Gustav Möller’s “The Guilty” is a devastating drama, where the scarcity of tools used to tell the story excavates its true worth.
“The Guilty” tells the story of Asger Holm (Jakob Cedregren) – a police officer currently assigned to work at the alarm dispatch center. His shift is about to end, but ra call from a kidnapped woman keeps the man occupied. Soon, a race against time begins as the story unravels and Asger gets involved.
A vast majority of cop dramas tend to exert cruelty on their protagonists. Usually these detectives are wrecked, drowning their sorrowful existences in alcohol, loneliness, drug abuse or other miscellaneous forms of self-destruction. At the same time, these “burn-outs” are given a likeable trait (or more than one), proving them to be more than just black-or-white silhouettes of characters and rather robust, cinematic creations.
The protagonist of “The Guilty”, however, is not “fully sketched” until the very end scene of the film.
He’s a form that Möller redesigns by every twist triggering Asger to reveal a part of himself. The reason for that is the clever, cunning way in which the Danish thriller is structured narrative-wise. Asger’s a puzzle, slowly but consonantly put together. At the beginning, the director & screenwriter Gustav Möller paints him as a slightly ironic, a bit hot-headed even police officer, who seems to be hugely misplaced at the desk with a pair of headphones.
But as the story progresses, Asger becomes fuller and richer as a character. It’s only right to applaud Jakob Cedergren for his profound performance here. The bone-deep tension pulsating so hard that like a virus it spreads onto the audience, is mostly his own work. There are layers to Asger brought by each plot twist and each slight detail revealed by Möller’s agile direction. Cedergren immerses in Asger entirely, finds moments of patience, of waiting and silence to be his vital allies.

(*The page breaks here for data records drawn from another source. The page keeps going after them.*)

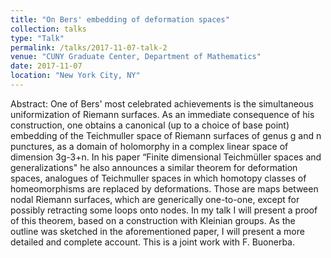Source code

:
 ```yaml
---
title: "On Bers' embedding of deformation spaces"
collection: talks
type: "Talk"
permalink: /talks/2017-11-07-talk-2
venue: "CUNY Graduate Center, Department of Mathematics"
date: 2017-11-07
location: "New York City, NY"
---
```


Abstract:
One of Bers' most celebrated achievements is the simultaneous uniformization of Riemann surfaces. As an immediate consequence of his construction, one obtains a canonical (up to a choice of base point) embedding of the Teichmuller space of Riemann surfaces of genus g and n punctures, as a domain of holomorphy in a complex linear space of dimension 3g-3+n. In his paper “Finite dimensional Teichmüller spaces and generalizations" he also announces a similar theorem for deformation spaces, analogues of Teichmuller spaces in which homotopy classes of homeomorphisms are replaced by deformations. Those are maps between nodal Riemann surfaces, which are generically one-to-one, except for possibly retracting some loops onto nodes. In my talk I will present a proof of this theorem, based on a construction with Kleinian groups. As the outline was sketched in the aforementioned paper, I will present a more detailed and complete account. This is a joint work with F. Buonerba.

In a very confined surroundings, he bathes in the attention given.
Setting aside Cedergren’s marvelous performance, it’s Möller who controls the buttons in “The Guilty”. His direction is flawless, because of how well-managed this frantic story is. There is time to unveil secrets and unveil who is guilty. All the pieces come together and create a picture of hopelessness, fueled by the running-out time. Just like Christopher Nolan did in “Dunkirk“, the Danish filmmaker also uses time in his favor, allowing it to naturally pump up the palpable tension.
Having said all of that, there is one thing that elevates “The Guilty” to the level of “beyond a gripping thriller”.
As Asger throws himself into the race, there are moments of complete, overwhelming silence, taking place in between the calls. In this feverish avalanche of dial tones, over-the-phone conversations and intricately built sound design, Möller finds space to squeeze Asger in a hermetic room, fill it with silence that paws him and observe as it bends and arches the protagonist. In the end, although Asger is willing to sacrifice a lot to help, his role is to sit powerless in a dark room.
There is unfathomable power in these scenes. The uncomfortable zooms, glimpses of tumbling fingers, of squeezed fist in a dark room – they all resonate with more meaning than any words spoken. In a few plot twists, two rooms and one great actor, Gustav Möller tells a cop drama so heavy and deep you wish to unsee it just to have the possibility of experiencing it again.